Activity
Look through the material below. Copy every line with the string "methods" in it.

Provided information

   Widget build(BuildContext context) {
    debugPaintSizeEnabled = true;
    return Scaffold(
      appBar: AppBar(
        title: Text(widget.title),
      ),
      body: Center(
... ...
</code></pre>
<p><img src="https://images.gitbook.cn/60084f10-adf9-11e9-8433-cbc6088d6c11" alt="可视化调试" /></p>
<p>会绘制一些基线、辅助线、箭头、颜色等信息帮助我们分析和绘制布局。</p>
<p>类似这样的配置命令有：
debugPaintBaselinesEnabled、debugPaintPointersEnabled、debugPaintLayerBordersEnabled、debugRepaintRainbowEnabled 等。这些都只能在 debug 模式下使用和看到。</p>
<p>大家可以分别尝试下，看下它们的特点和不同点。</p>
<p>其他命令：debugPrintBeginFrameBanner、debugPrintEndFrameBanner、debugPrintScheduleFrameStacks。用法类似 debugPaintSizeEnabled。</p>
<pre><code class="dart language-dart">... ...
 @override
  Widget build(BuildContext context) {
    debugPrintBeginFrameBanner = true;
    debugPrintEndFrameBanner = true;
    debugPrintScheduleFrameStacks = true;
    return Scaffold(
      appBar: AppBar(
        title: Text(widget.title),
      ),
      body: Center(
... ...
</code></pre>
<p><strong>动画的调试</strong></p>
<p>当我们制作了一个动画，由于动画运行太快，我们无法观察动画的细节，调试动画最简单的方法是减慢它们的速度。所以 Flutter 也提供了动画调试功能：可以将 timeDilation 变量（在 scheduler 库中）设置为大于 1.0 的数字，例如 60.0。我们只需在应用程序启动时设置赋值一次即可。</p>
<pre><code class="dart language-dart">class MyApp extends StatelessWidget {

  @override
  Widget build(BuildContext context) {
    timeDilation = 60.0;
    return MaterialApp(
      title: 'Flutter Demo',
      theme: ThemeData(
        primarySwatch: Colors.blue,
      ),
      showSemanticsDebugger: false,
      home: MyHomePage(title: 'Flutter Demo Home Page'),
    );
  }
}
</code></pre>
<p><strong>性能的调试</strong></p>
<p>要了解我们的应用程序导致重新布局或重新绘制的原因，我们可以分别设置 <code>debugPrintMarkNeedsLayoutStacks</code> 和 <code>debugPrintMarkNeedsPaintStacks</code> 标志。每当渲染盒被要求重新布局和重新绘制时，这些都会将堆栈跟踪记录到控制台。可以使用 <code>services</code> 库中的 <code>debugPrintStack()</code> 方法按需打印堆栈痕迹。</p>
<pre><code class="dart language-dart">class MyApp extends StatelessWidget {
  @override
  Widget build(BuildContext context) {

...

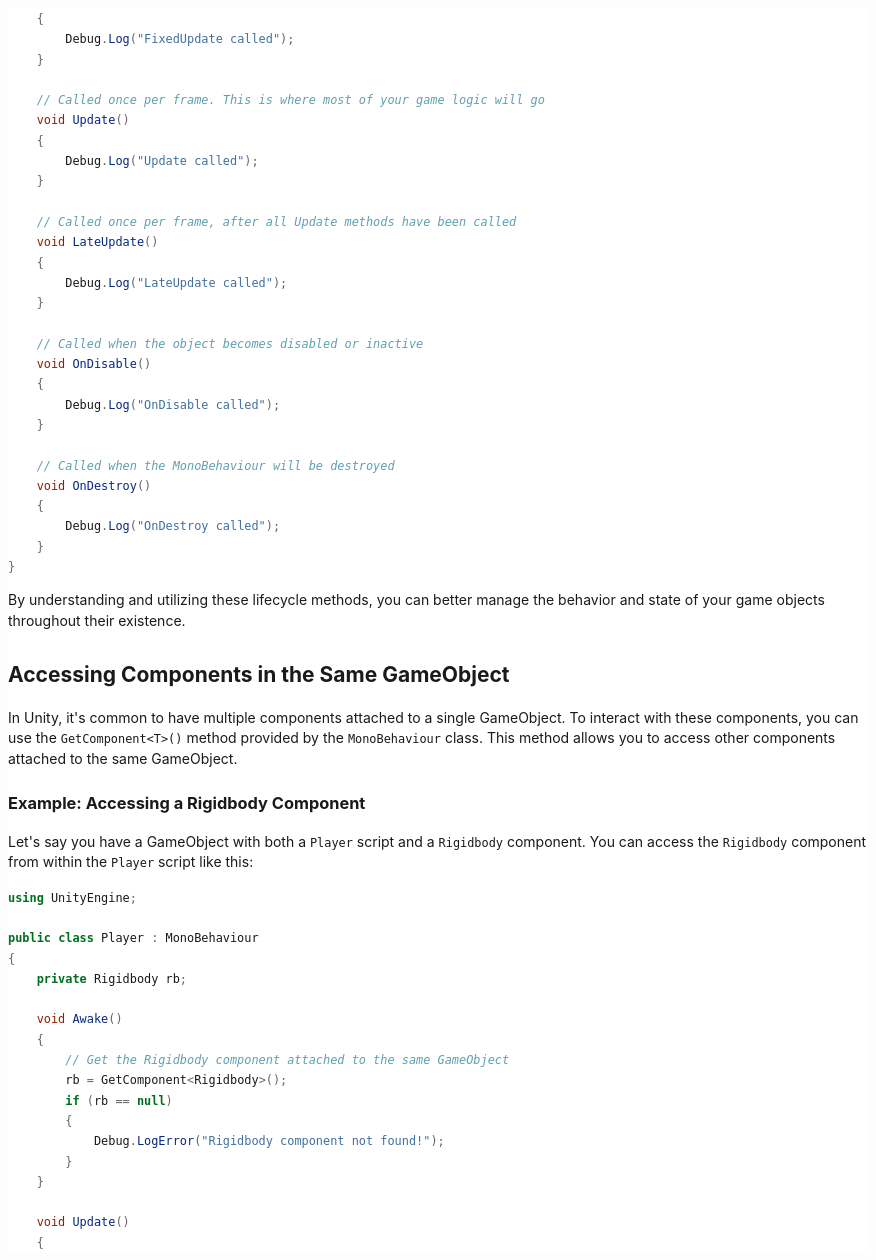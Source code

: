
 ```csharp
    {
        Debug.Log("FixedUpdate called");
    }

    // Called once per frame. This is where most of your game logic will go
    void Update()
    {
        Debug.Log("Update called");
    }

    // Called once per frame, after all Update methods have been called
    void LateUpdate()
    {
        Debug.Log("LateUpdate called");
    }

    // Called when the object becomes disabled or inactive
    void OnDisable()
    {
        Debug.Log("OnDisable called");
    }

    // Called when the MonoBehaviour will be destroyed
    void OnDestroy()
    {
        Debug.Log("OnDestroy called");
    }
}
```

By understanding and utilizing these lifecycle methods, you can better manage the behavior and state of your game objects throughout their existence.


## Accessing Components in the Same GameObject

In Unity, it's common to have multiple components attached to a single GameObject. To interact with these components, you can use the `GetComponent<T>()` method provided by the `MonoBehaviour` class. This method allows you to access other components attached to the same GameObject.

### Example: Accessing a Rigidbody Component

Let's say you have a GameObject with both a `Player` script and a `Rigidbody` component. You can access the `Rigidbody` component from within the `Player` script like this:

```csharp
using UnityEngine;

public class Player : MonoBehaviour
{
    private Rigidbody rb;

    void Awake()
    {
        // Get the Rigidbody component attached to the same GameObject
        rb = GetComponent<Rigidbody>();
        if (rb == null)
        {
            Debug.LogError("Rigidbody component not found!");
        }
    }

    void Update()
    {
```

---

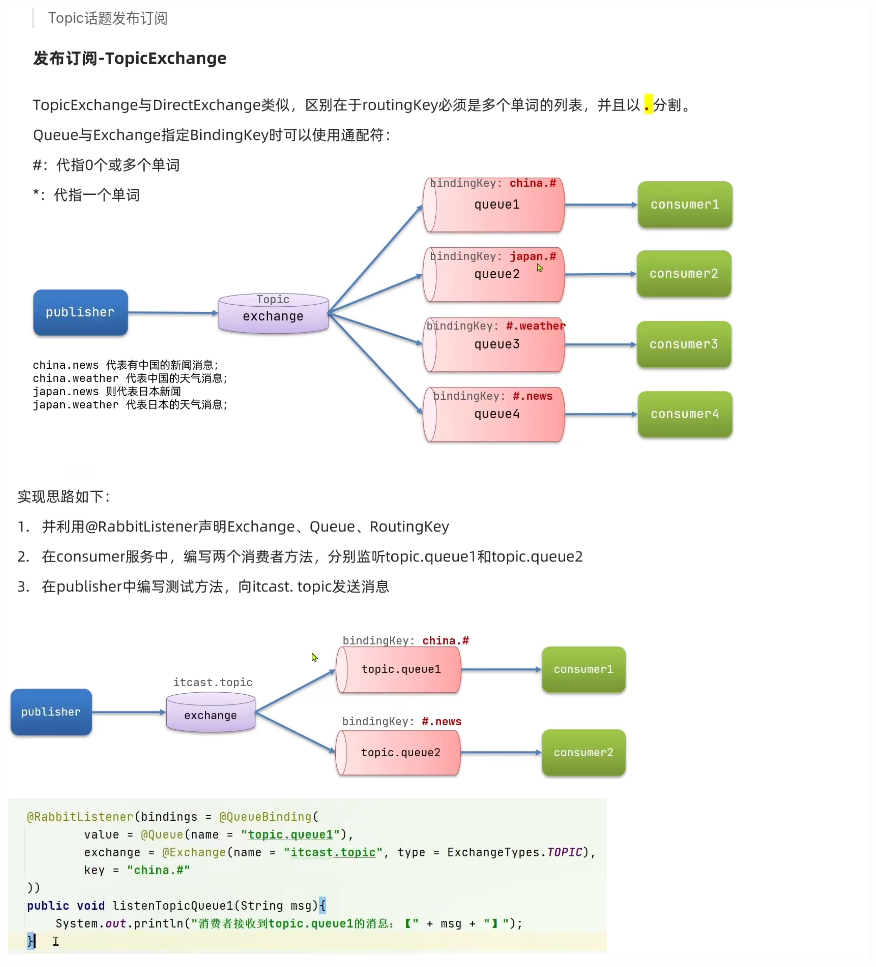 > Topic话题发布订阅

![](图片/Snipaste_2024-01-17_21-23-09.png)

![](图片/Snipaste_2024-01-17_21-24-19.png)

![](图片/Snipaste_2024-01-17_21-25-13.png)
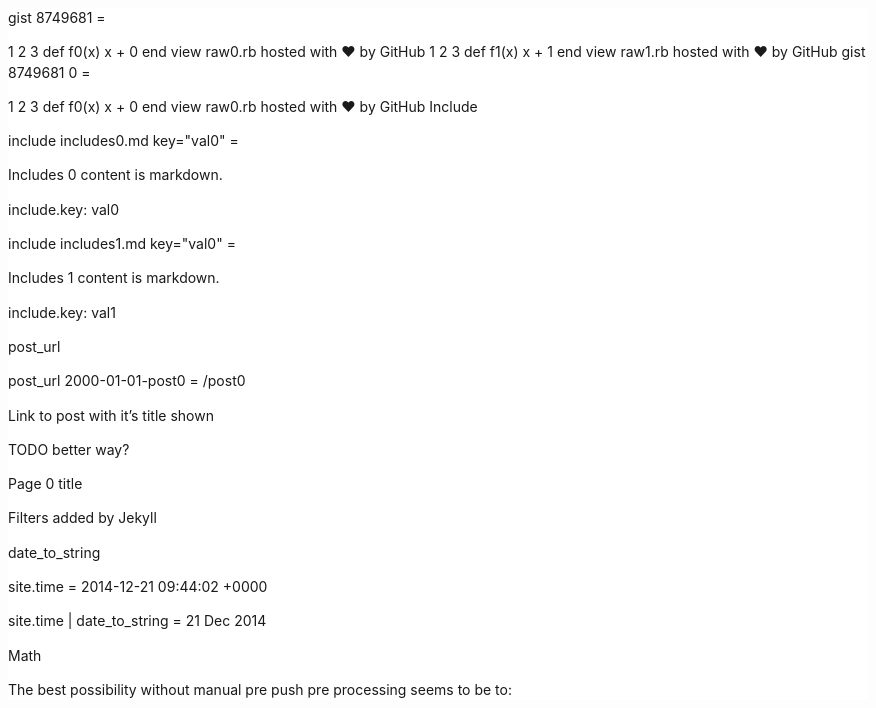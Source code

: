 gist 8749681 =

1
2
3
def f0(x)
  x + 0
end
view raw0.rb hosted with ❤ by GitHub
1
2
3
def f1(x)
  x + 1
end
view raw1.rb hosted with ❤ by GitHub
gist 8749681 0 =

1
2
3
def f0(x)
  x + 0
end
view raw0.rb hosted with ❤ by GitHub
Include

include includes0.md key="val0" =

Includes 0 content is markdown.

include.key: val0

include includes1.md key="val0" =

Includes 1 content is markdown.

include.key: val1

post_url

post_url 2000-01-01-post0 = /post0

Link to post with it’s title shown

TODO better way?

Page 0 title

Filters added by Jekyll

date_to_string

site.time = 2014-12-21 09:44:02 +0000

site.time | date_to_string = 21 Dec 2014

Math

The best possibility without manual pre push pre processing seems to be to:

Output for this exercise
    // Called once per frame, after all Update methods have been called
By understanding and utilizing these lifecycle methods, you can better manage the behavior and state of your game objects throughout their existence.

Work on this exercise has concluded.